From trader to broker, Marty McDonald (pictured) shared his journey, views on tech disruption, and why brokers must adapt as banks embrace online lending and AI-driven approvals.
McDonald didn’t set out to become a mortgage broker. In fact, his entry into the industry was, as he described, almost accidental.
“It was 2003 and my future wife Sarah and I had just made a tree change move from Sydney to Bungendore (about 40 minutes from Canberra),” he said.
“We were loving living on a farm and being out of the rat race of Sydney (for a while) and I was looking for a new career after spending the first part of my working life as a futures trader for JB Were and then ANZ Bank where I ended up (to my surprise) as their senior Bank Bills trader at 24 years old. Problem was I hated it!”
After a stint in wine sales, McDonald applied for a marketing job with Mortgage Choice’s largest Canberra franchise — but didn’t get it. That turned out to be a turning point.
“I didn’t get the job – ha ha – but was fascinated by the industry, so I approached the franchise owner and asked if I could join his team as a commission-only mortgage broker,” he said. “Thankfully he said yes. I later went on to co-own the franchise.”
After seven years of broking in Canberra, McDonald and his wife returned to Sydney with two young kids and no client base. He started his own brokerage, Mortgage Experts, and has been aggregating through Connective since 2010.
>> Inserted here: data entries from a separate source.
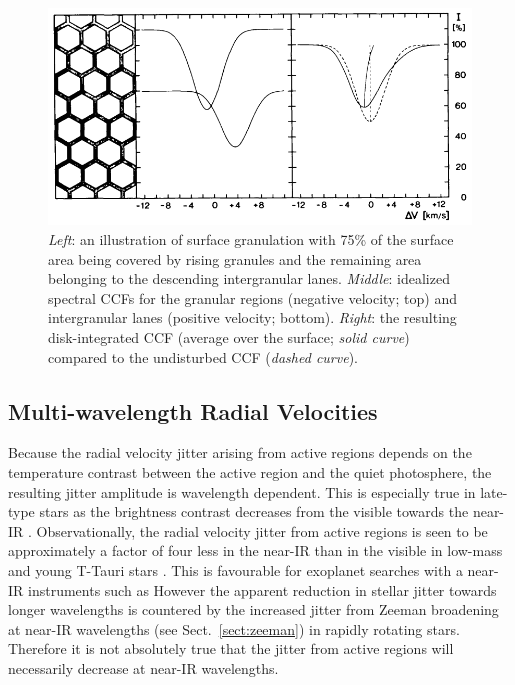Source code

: \begin{figure}
\centering
\includegraphics[scale=.4]{figures/bis.png}
\caption{\emph{Left}: an illustration of surface granulation with 75\% of the surface area 
being covered by rising granules and the remaining area belonging to the descending intergranular 
lanes. \emph{Middle}: idealized spectral CCFs for the granular regions (negative velocity; top) and 
intergranular lanes (positive velocity; bottom). \emph{Right}: the resulting disk-integrated 
CCF (average over the surface; \emph{solid curve}) compared to the undisturbed CCF (\emph{dashed 
curve}). \parencite[Image credit:][]{dravins81} \label{fig:bis}}
\end{figure}

\subsection{Multi-wavelength Radial Velocities}
Because the radial velocity jitter arising from active regions depends on the temperature contrast 
between the active region and the quiet photosphere, the resulting jitter amplitude is wavelength 
dependent. This is especially true in late-type stars as 
the brightness contrast decreases from the visible towards 
the near-IR \parencite{hebrard14}. Observationally, the radial velocity jitter from active regions 
is seen to be 
approximately a factor of four less in the near-IR than in the visible in low-mass and young 
T-Tauri stars \parencite[e.g.][]{martin06, huelamo08, prato08, mahmud11}. This is favourable for 
exoplanet searches with a near-IR instruments such as  However the apparent reduction in 
stellar jitter towards longer wavelengths is countered by the increased jitter from Zeeman 
broadening at near-IR wavelengths (see Sect.~\ref{sect:zeeman}) in rapidly rotating stars. Therefore 
it is not absolutely true that the jitter from active regions will necessarily 
decrease at near-IR wavelengths. \\


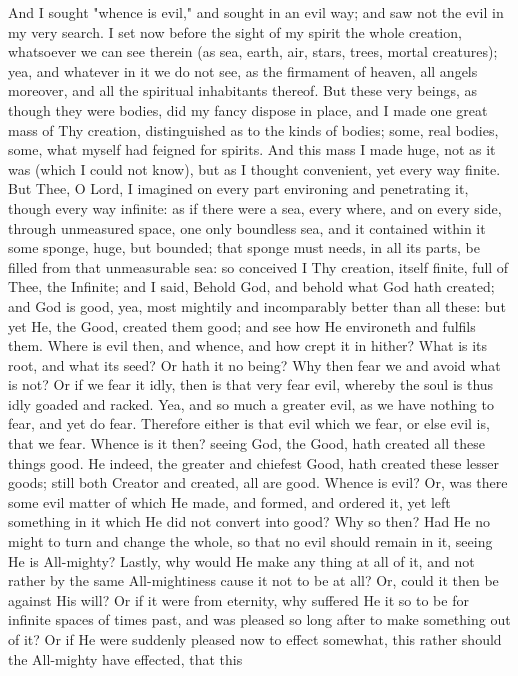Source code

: \documentclass[b5paper,openright,12pt,twoside]{book}
\begin{document}
And I sought "whence is evil," and sought in an evil way; and saw not
the evil in my very search. I set now before the sight of my spirit
the whole creation, whatsoever we can see therein (as sea, earth, air,
stars, trees, mortal creatures); yea, and whatever in it we do not see,
as the firmament of heaven, all angels moreover, and all the spiritual
inhabitants thereof. But these very beings, as though they were
bodies, did my fancy dispose in place, and I made one great mass of Thy
creation, distinguished as to the kinds of bodies; some, real bodies,
some, what myself had feigned for spirits. And this mass I made huge,
not as it was (which I could not know), but as I thought convenient, yet
every way finite. But Thee, O Lord, I imagined on every part environing
and penetrating it, though every way infinite: as if there were a sea,
every where, and on every side, through unmeasured space, one only
boundless sea, and it contained within it some sponge, huge, but
bounded; that sponge must needs, in all its parts, be filled from that
unmeasurable sea: so conceived I Thy creation, itself finite, full of
Thee, the Infinite; and I said, Behold God, and behold what God hath
created; and God is good, yea, most mightily and incomparably better
than all these: but yet He, the Good, created them good; and see how
He environeth and fulfils them. Where is evil then, and whence, and how
crept it in hither? What is its root, and what its seed? Or hath it no
being? Why then fear we and avoid what is not? Or if we fear it idly,
then is that very fear evil, whereby the soul is thus idly goaded and
racked. Yea, and so much a greater evil, as we have nothing to fear, and
yet do fear. Therefore either is that evil which we fear, or else evil
is, that we fear. Whence is it then? seeing God, the Good, hath created
all these things good. He indeed, the greater and chiefest Good, hath
created these lesser goods; still both Creator and created, all are
good. Whence is evil? Or, was there some evil matter of which He made,
and formed, and ordered it, yet left something in it which He did not
convert into good? Why so then? Had He no might to turn and change the
whole, so that no evil should remain in it, seeing He is All-mighty?
Lastly, why would He make any thing at all of it, and not rather by
the same All-mightiness cause it not to be at all? Or, could it then be
against His will? Or if it were from eternity, why suffered He it so to
be for infinite spaces of times past, and was pleased so long after to
make something out of it? Or if He were suddenly pleased now to effect
somewhat, this rather should the All-mighty have effected, that this
\end{document}
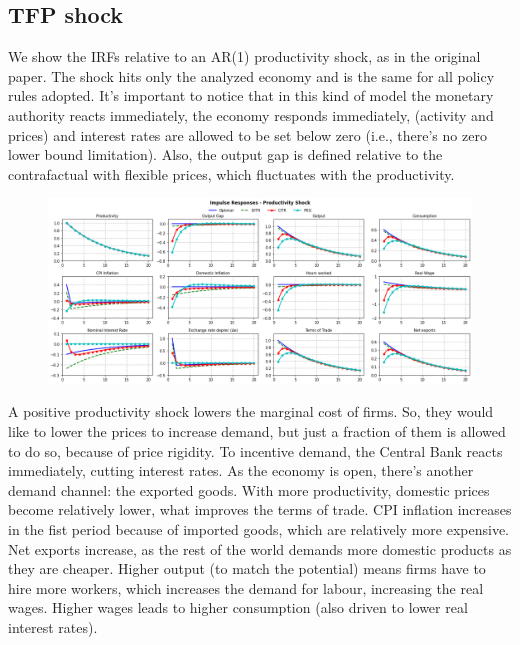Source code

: \documentclass{article}
\begin{document}
\subsection{TFP shock}
We show the IRFs relative to an AR(1) productivity shock, as in the original paper. The shock hits only the analyzed economy and is the same for all policy rules adopted. It's important to notice that in this kind of model the monetary authority reacts immediately, the economy responds immediately, (activity and prices) and interest rates are allowed to be set below zero (i.e., there's no zero lower bound limitation). Also, the output gap is defined relative to the contrafactual with flexible prices, which fluctuates with the productivity.

\begin{figure}[H]
\centering
\includegraphics[width=1\textwidth]{img/Prod_shock_rep.png}
\end{figure}

A positive productivity shock lowers the marginal cost of firms. So, they would like to lower the prices to increase demand, but just a fraction of them is allowed to do so, because of price rigidity. To incentive demand, the Central Bank reacts immediately, cutting interest rates. As the economy is open, there's another demand channel: the exported goods. With more productivity, domestic prices become relatively lower, what improves the terms of trade. CPI inflation increases in the fist period because of imported goods, which are relatively more expensive. Net exports increase, as the rest of the world demands more domestic products as they are cheaper. Higher output (to match the potential) means firms have to hire more workers, which increases the demand for labour, increasing the real wages. Higher wages leads to higher consumption (also driven to lower real interest rates).

\vspace{6pt}
\end{document}
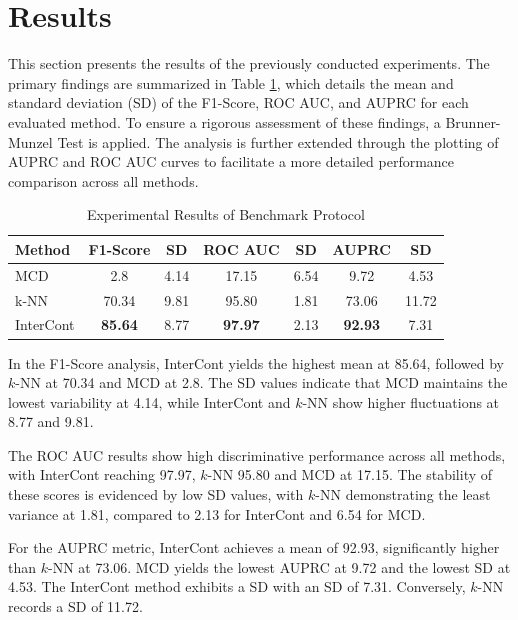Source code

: \section{Results}\label{sec:results}
This section presents the results of the previously conducted experiments.
The primary findings are summarized in Table \ref{tab:results_bench}, which details the mean and standard deviation (SD) of the F1-Score, ROC AUC, and AUPRC for each evaluated method. 
To ensure a rigorous assessment of these findings, a Brunner-Munzel Test \citep{brunner2000nonparametric} is applied.
The analysis is further extended through the plotting of AUPRC and ROC AUC curves to facilitate a more detailed performance comparison across all methods.



\begin{table}[h]
\centering
\caption{Experimental Results of Benchmark Protocol}
\label{tab:results_bench}
\begin{tabular}{lcccccc} 
\toprule
\textbf{Method}         & \textbf{F1-Score} & \textbf{SD} & \textbf{ROC AUC} & \textbf{SD} & \textbf{AUPRC} & \textbf{SD}          \\
\midrule
MCD                     & 2.8               & 4.14  &  17.15            & 6.54     & 9.72              & 4.53   \\
k-NN                    & 70.34             & 9.81  &  95.80            & 1.81     & 73.06             & 11.72  \\
InterCont               & \textbf{85.64}    & 8.77  &  \textbf{97.97}   & 2.13     & \textbf{92.93}    & 7.31   \\
\bottomrule
\end{tabular}
\end{table}


In the F1-Score analysis, InterCont yields the highest mean at 85.64, followed by $k$-NN at 70.34 and MCD at 2.8. 
The SD values indicate that MCD maintains the lowest variability at 4.14, while InterCont and $k$-NN show higher fluctuations at 8.77 and 9.81.


The ROC AUC results show high discriminative performance across all methods, with InterCont reaching 97.97, $k$-NN 95.80 and MCD at 17.15. 
The stability of these scores is evidenced by low SD values, with $k$-NN demonstrating the least variance at 1.81, compared to 2.13 for InterCont and 6.54 for MCD.

\newpage
For the AUPRC metric, InterCont achieves a mean of 92.93, significantly higher than $k$-NN at 73.06.
MCD yields the lowest AUPRC at 9.72 and the lowest SD at 4.53. 
The InterCont method exhibits a SD with an SD of 7.31. 
Conversely, $k$-NN records a SD of 11.72.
McDonald sees digitisation as the most significant positive change in broking.
But with progress comes new competition.
McDonald is keeping a close eye on the rapid rise of online lending and automation.
“One of the biggest challenges I see facing the industry is the threat from increased online loan origination,” he said. “The banks have every right to find the cheapest, most efficient way to distribute their products, and I think they see online as the way to do that. They already are with Unloan and the like.”
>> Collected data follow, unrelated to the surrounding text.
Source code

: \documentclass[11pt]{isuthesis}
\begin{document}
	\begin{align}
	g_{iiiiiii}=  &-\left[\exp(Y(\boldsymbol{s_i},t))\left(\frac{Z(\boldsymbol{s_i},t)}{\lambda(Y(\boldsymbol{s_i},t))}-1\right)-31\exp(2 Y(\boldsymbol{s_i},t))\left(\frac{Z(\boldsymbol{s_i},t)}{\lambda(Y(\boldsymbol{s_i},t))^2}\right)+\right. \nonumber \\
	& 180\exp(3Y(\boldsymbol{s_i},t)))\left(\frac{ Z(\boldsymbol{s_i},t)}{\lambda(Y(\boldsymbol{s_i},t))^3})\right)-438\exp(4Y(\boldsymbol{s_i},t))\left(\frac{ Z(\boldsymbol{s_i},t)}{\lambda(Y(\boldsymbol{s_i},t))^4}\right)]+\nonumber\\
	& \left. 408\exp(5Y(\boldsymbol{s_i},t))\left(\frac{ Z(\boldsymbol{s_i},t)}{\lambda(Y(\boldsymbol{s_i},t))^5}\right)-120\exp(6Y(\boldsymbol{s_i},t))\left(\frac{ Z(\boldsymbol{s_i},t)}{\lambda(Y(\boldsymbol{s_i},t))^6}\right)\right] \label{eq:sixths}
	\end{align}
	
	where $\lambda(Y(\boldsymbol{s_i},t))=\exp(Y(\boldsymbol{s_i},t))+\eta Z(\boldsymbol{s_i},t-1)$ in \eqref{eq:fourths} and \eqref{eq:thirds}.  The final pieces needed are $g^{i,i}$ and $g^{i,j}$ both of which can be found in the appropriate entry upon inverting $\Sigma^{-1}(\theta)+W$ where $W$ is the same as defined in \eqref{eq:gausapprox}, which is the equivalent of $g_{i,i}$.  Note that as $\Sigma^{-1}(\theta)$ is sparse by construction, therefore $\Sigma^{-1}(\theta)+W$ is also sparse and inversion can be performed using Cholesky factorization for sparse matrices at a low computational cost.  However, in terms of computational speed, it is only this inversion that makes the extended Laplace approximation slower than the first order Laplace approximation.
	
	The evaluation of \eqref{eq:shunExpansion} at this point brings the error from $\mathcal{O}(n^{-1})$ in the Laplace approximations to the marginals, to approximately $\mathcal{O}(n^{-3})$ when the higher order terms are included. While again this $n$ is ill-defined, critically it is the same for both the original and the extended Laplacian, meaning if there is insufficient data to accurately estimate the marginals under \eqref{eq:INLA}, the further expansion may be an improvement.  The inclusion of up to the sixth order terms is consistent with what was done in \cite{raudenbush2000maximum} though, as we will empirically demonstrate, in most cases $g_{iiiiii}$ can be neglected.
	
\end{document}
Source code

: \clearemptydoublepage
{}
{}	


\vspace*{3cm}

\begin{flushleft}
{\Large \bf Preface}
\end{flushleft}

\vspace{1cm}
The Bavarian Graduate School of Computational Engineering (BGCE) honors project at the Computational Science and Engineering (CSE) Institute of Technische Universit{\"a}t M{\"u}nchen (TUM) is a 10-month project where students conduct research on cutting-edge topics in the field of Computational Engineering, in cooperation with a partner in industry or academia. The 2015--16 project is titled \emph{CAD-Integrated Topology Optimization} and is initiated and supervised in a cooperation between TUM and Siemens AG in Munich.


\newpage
McDonald sees artificial intelligence further improving the online model and potentially disrupting the traditional broker role.
“Complex loans and scenarios plus the human touch will always leave a place for mortgage brokers but if the banks can approve circa 50% of home loans in a few minutes with no human involvement at lower interest rates than offered via their other channels then some brokers may be in trouble.
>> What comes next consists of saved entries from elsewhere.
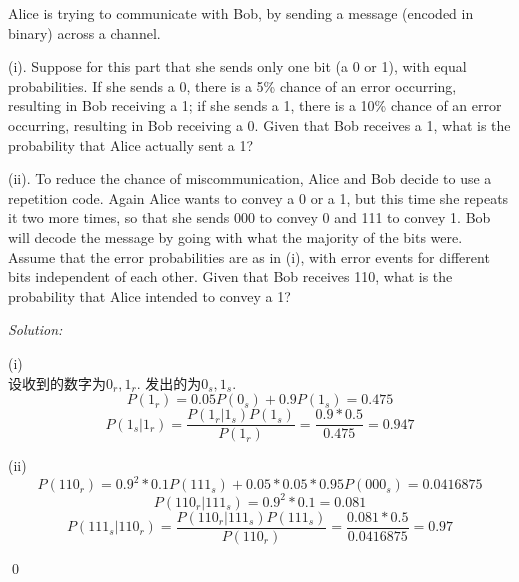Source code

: \documentclass[12pt]{article}
\newenvironment{problem}[2][Problem]{\begin{trivlist}
\item[\hskip \labelsep {\bfseries #1}\hskip \labelsep {\bfseries #2.}]}{\end{trivlist}}
\newenvironment{sol}
    {\emph{Solution:}
    }
    {
    \qed
    }
\newcommand{\f}[2]{\frac{#1}{#2}}                                      %
\begin{document}
\begin{problem}{10}
Alice is trying to communicate with Bob, by sending a message (encoded in binary) across a channel.

(i). Suppose for this part that she sends only one bit (a 0 or 1), with equal probabilities. If she sends a 0, there is a 5\% chance of an error occurring, resulting in Bob receiving a 1; if she sends a 1, there is a 10\% chance of an error occurring, resulting in Bob receiving a 0. Given that Bob receives a 1, what is the probability that Alice actually sent a 1?

(ii). To reduce the chance of miscommunication, Alice and Bob decide to use a repetition code. Again Alice wants to convey a 0 or a 1, but this time she repeats it two more times, so that she sends 000 to convey 0 and 111 to convey 1. Bob will decode the message by going with what the majority of the bits were. Assume that the error probabilities are as in (i), with error events for different bits independent of each other. Given that Bob receives 110, what is the probability that Alice intended to convey a 1?
\end{problem}
\begin{sol}

    (i)\\设收到的数字为$0_r,1_r$. 发出的为$0_s,1_s$.
$$P(1_r) = 0.05P(0_s) +0.9P(1_s) = 0.475$$
$$P(1_s|1_r) = \f{P(1_r|1_s)P(1_s)}{P(1_r)} = \f{0.9*0.5}{0.475} = 0.947$$

    (ii)\\
    $$P(110_r) = 0.9^2*0.1P(111_s) + 0.05*0.05*0.95P(000_s) = 0.0416875$$
    $$P(110_r|111_s)=0.9^2*0.1=0.081$$
    $$P(111_s|110_r) = \f{P(110_r|111_s)P(111_s)}{P(110_r)} = \f{0.081*0.5}{0.0416875}=0.97$$
\end{sol}

\end{document}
“Or maybe the broker channel adopts aspects of the online capability / AI into their processes and its play on. Let’s see.”
Early in his career, McDonald took the traditional broker route – evening house visits and after-hours meetings. One appointment changed his perspective for good.
“I arrived at 6.30 pm as agreed and as I walked into the house, I noticed it was pretty messy with hoarder house type vibes… It became abundantly clear that the two kids had gastro! Long story short I didn’t end up getting out of the house until 10.30 pm,” he said.
The experience prompted a shift in how McDonald approached his value proposition.
“It was the catalyst for me having a rethink on my value proposition and shortly thereafter I stopped doing after hours and weekend house visits and instead got clients to come to our office,” he says. “Surprise, surprise, clients didn’t want to do appointments at 8 pm or on weekends after all.”
For those entering the industry, McDonald offers a clear and practical recommendation.
“For new to industry brokers my advice would be to go and work for a medium or large brokerage first rather than going it alone,” he said. “Learn what the ideal loan process workflow looks like and how to implement this into your day-to-day broking. Then learn how to generate your own business which is ultimately the hardest part.”